For most of my adult life, I’ve been engaged in the study of World War II. I wrote seven fictional books (two for adults and five for children) based on interviews with men and women who contributed to the war effort in various ways. It’s impossible to be a historian and not wonder, when talking to people about their experiences, how you would have reacted if you’d been in the same situation.
When thinking about my book, Dancing in Combat Boots: and Other Stories of American Women in World War II, I’ve asked myself often, if I’d lived at that time, would I have:
-Had the courage to volunteer with the Red Cross to serve on the front lines as Barbara Pathe did?
-Had the determination to join an army that would segregate me by both my race and my gender, as Judy Covington McKinnon did?
-Had the stamina to work the night shift at a war factory and “sleep with one eye open” watching my kids during the day as Clarine Riordan Johnson did?
-Had the tenacity to fly airplanes for the military despite the constant criticism, judgment, and inequity I faced, as Iris Cummings Critchell did?
-Had the confidence to take over my brother’s grocery store though I wasn’t sure I was up to the task, as Lydia Treviño de Alonzo did?
-Had the selflessness to quit a lucrative job to sketch 3,000 wounded soldiers in their hospital beds, as Dabney Shearer Didot did?

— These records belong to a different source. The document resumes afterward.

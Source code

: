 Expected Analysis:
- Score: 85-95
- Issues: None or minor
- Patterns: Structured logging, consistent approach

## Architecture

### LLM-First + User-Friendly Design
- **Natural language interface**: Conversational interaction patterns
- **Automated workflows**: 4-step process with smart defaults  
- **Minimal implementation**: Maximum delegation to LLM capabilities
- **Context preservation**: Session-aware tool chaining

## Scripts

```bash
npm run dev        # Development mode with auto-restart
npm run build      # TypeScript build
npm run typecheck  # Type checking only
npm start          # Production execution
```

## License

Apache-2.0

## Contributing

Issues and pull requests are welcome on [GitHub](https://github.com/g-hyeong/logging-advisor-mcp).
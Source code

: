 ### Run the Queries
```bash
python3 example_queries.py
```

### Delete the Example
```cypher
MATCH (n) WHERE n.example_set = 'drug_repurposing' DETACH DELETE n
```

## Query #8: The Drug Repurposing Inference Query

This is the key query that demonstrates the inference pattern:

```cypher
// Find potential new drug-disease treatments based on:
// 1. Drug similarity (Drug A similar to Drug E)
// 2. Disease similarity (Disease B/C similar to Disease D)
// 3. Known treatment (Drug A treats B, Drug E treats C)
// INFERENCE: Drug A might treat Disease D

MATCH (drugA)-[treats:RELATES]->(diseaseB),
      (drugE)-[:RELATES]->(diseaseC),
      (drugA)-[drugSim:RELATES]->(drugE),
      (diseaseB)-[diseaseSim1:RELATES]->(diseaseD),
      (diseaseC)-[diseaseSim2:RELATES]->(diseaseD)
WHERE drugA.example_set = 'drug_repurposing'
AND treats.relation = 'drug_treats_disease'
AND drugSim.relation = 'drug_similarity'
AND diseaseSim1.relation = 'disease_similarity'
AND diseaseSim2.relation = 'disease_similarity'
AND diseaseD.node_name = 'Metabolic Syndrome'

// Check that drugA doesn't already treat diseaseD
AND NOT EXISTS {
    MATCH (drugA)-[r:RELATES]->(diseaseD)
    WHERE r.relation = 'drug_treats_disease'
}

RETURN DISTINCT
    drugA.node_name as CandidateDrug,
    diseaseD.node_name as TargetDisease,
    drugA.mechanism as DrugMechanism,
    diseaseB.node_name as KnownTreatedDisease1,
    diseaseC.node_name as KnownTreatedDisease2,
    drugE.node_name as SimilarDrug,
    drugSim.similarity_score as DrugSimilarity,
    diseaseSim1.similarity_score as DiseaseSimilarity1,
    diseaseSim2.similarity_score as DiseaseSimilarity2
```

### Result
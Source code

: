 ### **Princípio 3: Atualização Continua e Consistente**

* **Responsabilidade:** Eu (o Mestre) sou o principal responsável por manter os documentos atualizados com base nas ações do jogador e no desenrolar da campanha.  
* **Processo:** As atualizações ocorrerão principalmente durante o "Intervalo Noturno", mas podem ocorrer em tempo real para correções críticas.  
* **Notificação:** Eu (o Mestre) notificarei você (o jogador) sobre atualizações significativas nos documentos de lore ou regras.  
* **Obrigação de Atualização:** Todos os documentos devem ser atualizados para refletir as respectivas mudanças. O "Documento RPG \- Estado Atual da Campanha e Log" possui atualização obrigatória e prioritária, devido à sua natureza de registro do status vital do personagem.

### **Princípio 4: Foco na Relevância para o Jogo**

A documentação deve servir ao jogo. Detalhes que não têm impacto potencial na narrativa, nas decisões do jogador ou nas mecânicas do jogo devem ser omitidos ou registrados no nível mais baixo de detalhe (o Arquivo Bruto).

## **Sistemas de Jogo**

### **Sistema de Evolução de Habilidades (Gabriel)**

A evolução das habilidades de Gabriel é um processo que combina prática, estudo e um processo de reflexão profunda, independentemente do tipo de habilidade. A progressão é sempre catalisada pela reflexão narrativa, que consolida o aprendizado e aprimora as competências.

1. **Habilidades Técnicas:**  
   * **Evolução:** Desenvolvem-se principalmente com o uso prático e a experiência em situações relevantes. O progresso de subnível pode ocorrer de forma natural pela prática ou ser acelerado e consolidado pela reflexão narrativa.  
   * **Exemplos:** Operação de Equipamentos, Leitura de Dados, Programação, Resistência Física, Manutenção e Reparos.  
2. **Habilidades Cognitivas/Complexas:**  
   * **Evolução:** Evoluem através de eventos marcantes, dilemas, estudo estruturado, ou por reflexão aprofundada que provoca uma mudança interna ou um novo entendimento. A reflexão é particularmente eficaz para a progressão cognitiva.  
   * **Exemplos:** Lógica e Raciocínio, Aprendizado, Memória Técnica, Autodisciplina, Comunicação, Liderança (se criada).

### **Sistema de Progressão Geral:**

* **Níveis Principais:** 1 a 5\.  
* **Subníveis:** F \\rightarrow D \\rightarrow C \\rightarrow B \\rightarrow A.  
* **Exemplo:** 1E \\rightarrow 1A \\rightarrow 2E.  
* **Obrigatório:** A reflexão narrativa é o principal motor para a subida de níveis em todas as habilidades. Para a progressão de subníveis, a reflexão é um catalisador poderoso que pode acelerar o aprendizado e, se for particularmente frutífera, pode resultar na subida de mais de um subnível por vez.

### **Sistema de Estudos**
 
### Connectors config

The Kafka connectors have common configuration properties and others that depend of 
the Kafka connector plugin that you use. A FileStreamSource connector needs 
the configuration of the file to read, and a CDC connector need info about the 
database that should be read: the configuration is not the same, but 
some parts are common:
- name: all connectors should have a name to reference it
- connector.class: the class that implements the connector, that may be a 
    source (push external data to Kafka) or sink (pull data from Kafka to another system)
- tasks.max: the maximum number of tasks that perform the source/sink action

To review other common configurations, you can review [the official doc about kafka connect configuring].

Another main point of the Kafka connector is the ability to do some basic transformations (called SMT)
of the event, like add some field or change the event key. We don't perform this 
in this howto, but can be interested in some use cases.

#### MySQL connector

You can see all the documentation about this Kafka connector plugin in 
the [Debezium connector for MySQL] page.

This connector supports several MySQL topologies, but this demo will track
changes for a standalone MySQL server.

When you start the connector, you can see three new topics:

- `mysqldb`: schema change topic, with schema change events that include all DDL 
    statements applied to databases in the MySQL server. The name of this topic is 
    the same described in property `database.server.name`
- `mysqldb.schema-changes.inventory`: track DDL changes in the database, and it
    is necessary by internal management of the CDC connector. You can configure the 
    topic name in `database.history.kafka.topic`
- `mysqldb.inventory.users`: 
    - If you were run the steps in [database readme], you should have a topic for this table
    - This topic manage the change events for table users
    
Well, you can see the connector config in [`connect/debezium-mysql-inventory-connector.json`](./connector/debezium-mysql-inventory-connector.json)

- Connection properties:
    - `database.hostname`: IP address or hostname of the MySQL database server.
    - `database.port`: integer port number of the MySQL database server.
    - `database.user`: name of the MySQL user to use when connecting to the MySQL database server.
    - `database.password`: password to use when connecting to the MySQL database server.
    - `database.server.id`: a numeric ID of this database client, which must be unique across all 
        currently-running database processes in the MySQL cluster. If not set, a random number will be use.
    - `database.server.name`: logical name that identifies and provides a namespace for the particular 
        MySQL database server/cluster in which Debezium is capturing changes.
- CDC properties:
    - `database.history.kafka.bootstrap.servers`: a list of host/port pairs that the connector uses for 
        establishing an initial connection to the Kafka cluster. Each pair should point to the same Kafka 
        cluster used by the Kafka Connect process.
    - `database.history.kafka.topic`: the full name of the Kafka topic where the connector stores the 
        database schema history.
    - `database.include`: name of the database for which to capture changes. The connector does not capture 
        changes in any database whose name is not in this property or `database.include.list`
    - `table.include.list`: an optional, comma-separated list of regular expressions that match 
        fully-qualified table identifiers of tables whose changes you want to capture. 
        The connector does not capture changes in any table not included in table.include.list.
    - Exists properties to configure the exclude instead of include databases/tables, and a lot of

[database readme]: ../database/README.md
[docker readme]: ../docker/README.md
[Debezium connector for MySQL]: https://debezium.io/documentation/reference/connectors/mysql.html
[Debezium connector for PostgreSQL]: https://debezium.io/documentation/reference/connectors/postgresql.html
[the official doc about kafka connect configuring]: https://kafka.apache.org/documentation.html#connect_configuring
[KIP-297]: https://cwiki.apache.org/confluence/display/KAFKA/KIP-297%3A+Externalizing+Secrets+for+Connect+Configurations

When studying people we admire, we like to say they “rose to the occasion” and we like to believe we would do the same. But I think it’s more accurate to say they rose within the occasion. They moved in the direction of their own will, their own passions, their own beliefs, even when they weren’t always sure they were doing the right thing. They moved in the direction of a call only they could hear. They would tell you they just did what they had to do, but what they had to do came from somewhere deep within.
To spend time wondering what we would have done in times of past crises is an exercise in futility, because this country needed Barbara on the front lines, but it also needed Lydia working long hours in that store. It needed Iris flying those planes, but it also needed Dabney sitting by those hospital beds. To spend time measuring ourselves against others or wishing we could be “more” is to waste time that could be spent bringing our own gifts to the table.
Today, this line I wrote in the story Las Estrellas de Oro is coming back to me: “It is true I am not where I expected to be, not even where I always want to be . . . I know I am where I need to be.”
The most that we can hope for is to know we are where we need to be. To rise within the occasion is to trust that the good we can do is already in us and will show itself in gestures and actions large and small. Some days our strength will be great, and other days it will simply get us through another day. So today, be where you need to be, however that looks for you, and ask yourself what your soul knows about the work that only you can do.